According to Sandvik Coromant, conventional tools, such as stick tools, represent about 87 percent of the global market for turning centers. Quick-change tools comprise the rest but are increasing in use. Within the quick-change category, Coromant Capto and the Kennametal KM system each have 43 percent shares in the U.S., according to Mills.

But the Coromant Capto coupling system isn’t only suitable for turning. “The main reason Coromant Capto was designed was to have a system that was equally at home for turning, milling and drilling,” Mills said.

When multitask, or mill/turn, machines started to become more popular around 2000, Coromant Capto made inroads into that machining segment. “Coromant Capto was probably designed a little bit before its time because it really was the multitask machine that demanded a coupling that was equally capable for turning, milling and drilling,” Mills said.

Polygon Power

Courtesy of BIG Kaiser

A selection of Coromant Capto tooling from BIG Kaiser Precision Tooling.

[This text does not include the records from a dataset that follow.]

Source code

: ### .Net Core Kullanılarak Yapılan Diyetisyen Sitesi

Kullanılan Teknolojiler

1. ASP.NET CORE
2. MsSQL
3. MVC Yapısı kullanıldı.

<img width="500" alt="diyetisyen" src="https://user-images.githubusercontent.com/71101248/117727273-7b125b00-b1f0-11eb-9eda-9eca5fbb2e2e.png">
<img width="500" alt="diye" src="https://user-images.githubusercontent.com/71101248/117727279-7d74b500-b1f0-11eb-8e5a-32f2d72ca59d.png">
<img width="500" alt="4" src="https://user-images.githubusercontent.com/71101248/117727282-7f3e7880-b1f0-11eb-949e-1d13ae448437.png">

A multitask machine’s main spindle has to lock into place for turning and free up for rotating applications, and Coromant Capto benefits those machines. “The tooling assumes that the B-axis, the actual milling head, will tip at 45° to approach the part,” explained Alan Miller, engineering manager for BIG Kaiser Precision Tooling Inc., Elk Grove Village, Ill. “With that, we can put the cutting tool on the centerline of the spindle, so there’s much less torque generated and the spindle doesn’t have to resist as much.” That extends spindle life by putting less pressure on the locking system that holds the spindle still when turning.

“When it comes to a multitask machine, Coromant Capto makes a ton of sense because you have a combination of rotating and static applications,” Godfrey said.

For multitask machines, Coromant Capto has about a 40 percent global market share compared with KM’s 35 percent and 25 percent for HSK, BT and BIG Daishowa Seiki Co. Ltd.’s BIG Plus holders combined, according to Sandvik Coromant. For 2008 multitask machine tools sales, Mills estimated the shares as half for Coromant Capto, a quarter for BIG Plus, 15 percent for HSK and 10 percent for KM.

Those shares are for multitask machines with a Coromant Capto spindle interface as well as ones incorporating Coromant Capto as a modular tooling system using basic holders with Coromant Capto integration. A basic holder has a steep-taper or HSK design on the top and a female Coromant Capto clamping area on the bottom, and end users assemble cutting tools and extensions into the holder with a center screw. The basic holder stays in a machine and only the cutting tools have to be changed.

Polygon Power

Courtesy of Sandvik Coromant

When his and her Coromant Capto surfaces are clamped together, full contact is achieved between the flange surfaces.

“When you get a basic holder into a machining center, now you have a female Coromant Capto polygon that you can stick any type of tool into,” Sandvik Coromant’s Godfrey explained. “The bottom of a basic holder has a ground surface that’s the same diameter as the ground surface on the adapter it’s going to connect to. When you clamp the two tools together, those two surfaces come in contact with each other, and that achieves the face contact.”

Mills estimated that about 8,000 machines with rotating spindles have Coromant Capto spindles and significantly more lathes incorporate the coupling. “I don’t have a good guess for that,” he said. “Maybe hundreds of thousands of machines more.”

Machining Center Applications

Coromant Capto’s inroads into machining center applications are not as pronounced. Although Coromant Capto has a 30 percent global market share for modular tools in machining centers, according to Sandvik Coromant, the number of those machines with Coromant Capto spindles is small. “It’s just maybe a handful of shops that have dedicated machining centers shipped to them with Coromant Capto spindles,” Godfrey said.